Publish your writing in as many places as humanly possible and do as many different types of writing as well. A stand up comic doesn’t build an audience performing at home-they go anywhere there is a mic. Same with writers. - Ryan Holiday

Previously, I’ve shared the lessons that I’ve learned from the bookPerennial Seller’ by Ryan Holiday. In my opinion, this book is a must-read for any creator, but especially for writers.

Ryan touches upon the creative process, positioning your work, marketing your work and building your platform. Which is, I think, what most of us writers desire in the end. To reach as many people as we can with our stories.

But how can you attract readers for your short stories?



1. Start Your Own Blog With a Goal

First, I launched my own site, www.turnerstories.com. This is my base, however, I’ve published more on Medium since I discovered it.

I made my website with Squarespace. Ideal if you’re not very tech-savvy but still want to be able to manage your own site. They have beautiful templates and it works very intuitively. An alternative is to use a Wordpress template.

Before you try to build an audience and try to expand your reach, you must have a goal. How many people would you like to reach in a month? In half a year or a year? Write it down. Be realistic, but make it challenging enough for yourself to work hard at achieving it. Then, even if you will not make the exact mark, you’ve stretched yourself and have reached more people than with a save goal.



2. Publish on Medium

Fat chance you’re reading this on Medium. And I’d like to pay homage to this wonderful platform. Besides the fact that I learn a lot from other writers who publish here, I’ve been able to grow my reach even more than on my own website. The platform is probably the most writer-friendly AND reader-friendly out on the internet.

They even came up with a way to reward writers for their work. (Which is not a given for any writer).

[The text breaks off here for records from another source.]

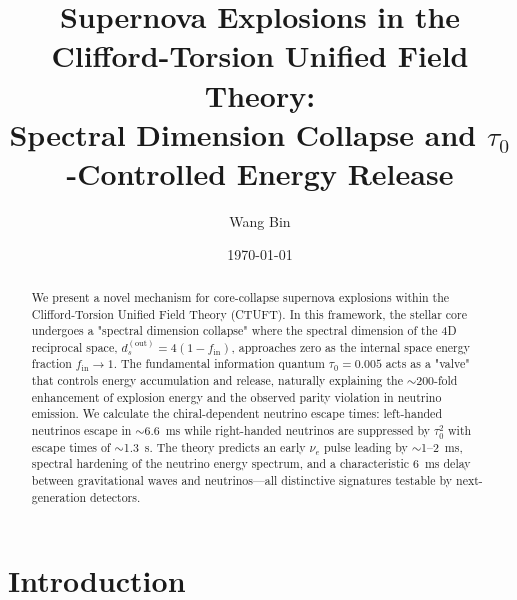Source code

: \documentclass[twocolumn, tightenlines, showpacs, showkeys, nofootinbib]{revtex4-1}
\newcommand{\ctuft}{\textsc{CTUFT}}
\newcommand{\dout}{d_s^{(\text{out})}}
\newcommand{\tauzero}{\tau_0}
\begin{document}
\title{Supernova Explosions in the Clifford-Torsion Unified Field Theory: \\
Spectral Dimension Collapse and $\tau_0$-Controlled Energy Release}

\author{Wang Bin}

\date{\today}

\begin{abstract}
We present a novel mechanism for core-collapse supernova explosions within the 
Clifford-Torsion Unified Field Theory (\ctuft). In this framework, the stellar core 
undergoes a "spectral dimension collapse" where the spectral dimension of the 
4D reciprocal space, $\dout = 4(1-f_{\text{in}})$, approaches zero as the 
internal space energy fraction $f_{\text{in}} \to 1$. The fundamental information 
quantum $\tauzero = 0.005$ acts as a "valve" that controls energy accumulation 
and release, naturally explaining the $\sim$200-fold enhancement of explosion 
energy and the observed parity violation in neutrino emission. We calculate the 
chiral-dependent neutrino escape times: left-handed neutrinos escape in 
$\sim$6.6~ms while right-handed neutrinos are suppressed by $\tauzero^2$ with 
escape times of $\sim$1.3~s. The theory predicts an early $\nu_e$ pulse leading 
by $\sim$1--2~ms, spectral hardening of the neutrino energy spectrum, and a 
characteristic 6~ms delay between gravitational waves and neutrinos---all 
distinctive signatures testable by next-generation detectors.
\end{abstract}



\maketitle

\section{Introduction}
\end{document}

Following people, interacting with authors about their stories, clapping, learning. I’m spending a lot of time on the platform. I’ve even connected with great authors and shared insights. Living in Amsterdam, the Netherlands, I’ve interacted with fellow writers across the world. Amazing!

You can tag your stories (obviously) to reach people who are interested in those subjects. If you write often and publish quality work, you can become a top writer on a topic. In addition, if you write quality work, Medium curators might recommend your story on certain topics. I’ve had that a couple of times with my short stories and I definitely noticed a bump in the number of readers.

You’re able to become part of a larger platform within Medium and publish through publications as well. If you want to check out the publications that are on Medium and see which ones are popular or might fit your writing, check Smedian.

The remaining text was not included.